The majority first addressed whether the sole independent claim's preamble phrase "for rehabilitation of unilateral hearing loss" limits the scope of the claims, and found that it does not. Slip Op. at 9. The majority found that: 1) the preamble phrase is merely a statement of intended use of the claimed hearing aid; 2) it identifies no structure, let alone essential structure, for the hearing aid; 3) the use is not an inventive or patentably distinct aspect of the claimed invention but a conventional use of prior art hearing aids; and 4) the phrase is not necessary to provide antecedent basis for the body of the claims. Id. at 10-11. On these facts, the majority concluded that the PTAB correctly found that the preamble is not limiting. Id. at 9.
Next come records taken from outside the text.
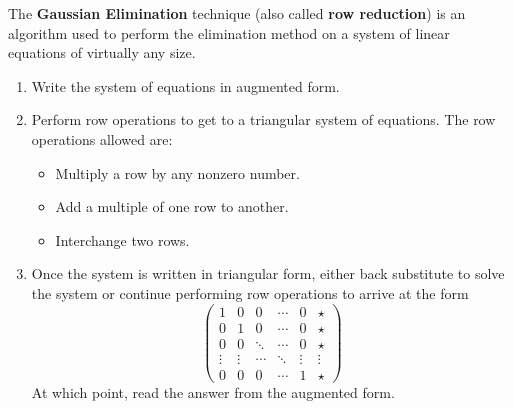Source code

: \begin{definition}
    The {\bf Gaussian Elimination} technique (also called {\bf row reduction}) is an
    algorithm used to perform the elimination method on a system of linear equations of
    virtually any size.
    \begin{enumerate}
        \item Write the system of equations in augmented form.
        \item Perform row operations to get to a triangular system of equations.  The row
            operations allowed are:
            \begin{itemize}
                \item Multiply a row by any nonzero number.
                \item Add a multiple of one row to another.
                \item Interchange two rows.
            \end{itemize}
        \item Once the system is written in triangular form, either back substitute to solve the
            system or continue performing row operations to arrive at the form
            \[ \left( \begin{array}{ccccc|c} 1 & 0 & 0 & \cdots & 0 & \star \\
                    0 & 1 & 0 & \cdots & 0 & \star \\
                    0 & 0 & \ddots & \cdots & 0 & \star \\
                    \vdots & \vdots & \cdots & \ddots & \vdots & \vdots \\
                    0 & 0 & 0 & \cdots & 1 & \star \end{array} \right) \]
            At which point, read the answer from the augmented form.
    \end{enumerate}
\end{definition}

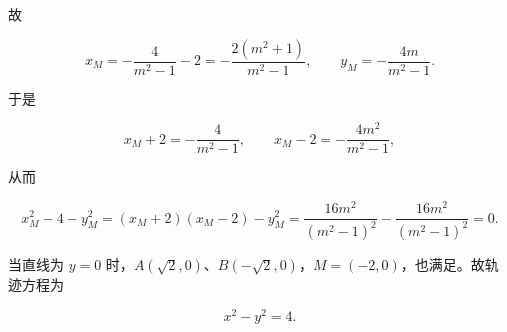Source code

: \begin{answer}
故

\nopagebreak[4]
\[x_M=-\frac{4}{m^2-1}-2=-\frac{2(m^2+1)}{m^2-1},\qquad y_M=-\frac{4m}{m^2-1}.\]

于是

\nopagebreak[4]
\[x_M+2=-\frac{4}{m^2-1},\qquad x_M-2=-\frac{4m^2}{m^2-1},\]

从而

\nopagebreak[4]
\[x_M^2-4-y_M^2=(x_M+2)(x_M-2)-y_M^2
=\frac{16m^2}{(m^2-1)^2}-\frac{16m^2}{(m^2-1)^2}=0 .\]

当直线为 $y=0$ 时，$A(\sqrt2,0)$、$B(-\sqrt2,0)$，$M=(-2,0)$，也满足。故轨迹方程为

\nopagebreak[4]
\[x^2-y^2=4 .\]


\end{answer}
The majority then turned to whether the PTAB erred in construing the term "specifically adapted to" by its ordinary meaning, and found no error. Id. at 12. Several claims recite that "the frequency characteristics of the apparatus are specifically adapted to transmit vibrations in the skull bone from one side of the skull to the other side." Id. at 7. Under the broadest reasonable interpretation standard that is applicable here, the majority rejected Cochlear's contention that the term requires a particular intent or objective of a hearing-aid designer or manufacturer, i.e., making adaptions to frequency characteristics to account for the mechanics of the skull. Id. at 12. The majority concluded that the PTAB correctly construed the term to cover any frequency-characteristic adaption to transmit vibrations from one side of the skull to the other side. Id. at 12.